- [WHAT YOU WILL DO] Below are some records; quote exactly the lines from the one that contains "Es kann etwa" through the one that contains "Dieser ist insbesondere", inclusive, and no others.

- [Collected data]
-------

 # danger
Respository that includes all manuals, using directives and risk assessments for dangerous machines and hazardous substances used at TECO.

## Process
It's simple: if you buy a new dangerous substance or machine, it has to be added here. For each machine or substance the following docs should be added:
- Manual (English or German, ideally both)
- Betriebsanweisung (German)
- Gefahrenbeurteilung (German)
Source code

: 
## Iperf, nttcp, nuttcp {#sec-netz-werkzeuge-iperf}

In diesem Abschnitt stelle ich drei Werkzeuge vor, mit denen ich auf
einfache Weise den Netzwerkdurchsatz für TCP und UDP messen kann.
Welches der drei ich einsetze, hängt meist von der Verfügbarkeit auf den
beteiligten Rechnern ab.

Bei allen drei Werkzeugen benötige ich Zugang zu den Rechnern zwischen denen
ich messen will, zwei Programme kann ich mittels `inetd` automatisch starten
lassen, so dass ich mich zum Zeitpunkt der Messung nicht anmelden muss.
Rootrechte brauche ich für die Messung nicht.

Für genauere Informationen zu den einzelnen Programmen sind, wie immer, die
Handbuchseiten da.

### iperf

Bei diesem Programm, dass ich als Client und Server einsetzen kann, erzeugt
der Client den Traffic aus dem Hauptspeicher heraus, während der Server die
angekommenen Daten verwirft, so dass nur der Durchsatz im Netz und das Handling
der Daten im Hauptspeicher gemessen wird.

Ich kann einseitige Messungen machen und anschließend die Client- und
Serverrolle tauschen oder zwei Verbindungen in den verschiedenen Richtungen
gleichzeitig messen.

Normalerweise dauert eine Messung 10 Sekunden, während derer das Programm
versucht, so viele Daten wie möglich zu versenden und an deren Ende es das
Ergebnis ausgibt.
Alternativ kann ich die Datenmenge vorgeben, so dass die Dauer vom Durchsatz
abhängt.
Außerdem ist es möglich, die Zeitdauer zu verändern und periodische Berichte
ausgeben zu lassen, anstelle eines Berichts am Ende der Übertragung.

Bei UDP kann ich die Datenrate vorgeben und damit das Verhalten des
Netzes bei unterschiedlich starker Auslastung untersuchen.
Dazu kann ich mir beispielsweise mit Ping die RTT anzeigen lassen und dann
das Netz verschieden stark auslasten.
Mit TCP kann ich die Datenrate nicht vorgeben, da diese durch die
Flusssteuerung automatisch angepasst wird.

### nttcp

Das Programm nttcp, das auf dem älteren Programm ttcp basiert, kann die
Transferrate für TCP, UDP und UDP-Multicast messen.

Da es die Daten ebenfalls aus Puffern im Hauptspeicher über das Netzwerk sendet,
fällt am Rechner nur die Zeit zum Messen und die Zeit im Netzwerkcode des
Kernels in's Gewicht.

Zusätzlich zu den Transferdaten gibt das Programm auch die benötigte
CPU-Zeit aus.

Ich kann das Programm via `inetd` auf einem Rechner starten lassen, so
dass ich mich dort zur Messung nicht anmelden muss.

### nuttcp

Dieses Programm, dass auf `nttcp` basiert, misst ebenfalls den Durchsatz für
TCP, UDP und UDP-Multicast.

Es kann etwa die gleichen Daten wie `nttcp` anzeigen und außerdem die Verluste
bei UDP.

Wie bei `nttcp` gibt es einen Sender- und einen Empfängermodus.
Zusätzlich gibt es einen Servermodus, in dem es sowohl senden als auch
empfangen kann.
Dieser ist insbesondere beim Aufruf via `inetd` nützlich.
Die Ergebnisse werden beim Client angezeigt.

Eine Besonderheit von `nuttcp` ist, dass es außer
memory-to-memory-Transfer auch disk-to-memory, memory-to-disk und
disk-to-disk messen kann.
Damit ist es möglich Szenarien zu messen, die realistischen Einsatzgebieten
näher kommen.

-------

- [ANSWER TO THIS PROBLEM]
Es kann etwa die gleichen Daten wie `nttcp` anzeigen und außerdem die Verluste
bei UDP.

Wie bei `nttcp` gibt es einen Sender- und einen Empfängermodus.
Zusätzlich gibt es einen Servermodus, in dem es sowohl senden als auch
empfangen kann.
Dieser ist insbesondere beim Aufruf via `inetd` nützlich.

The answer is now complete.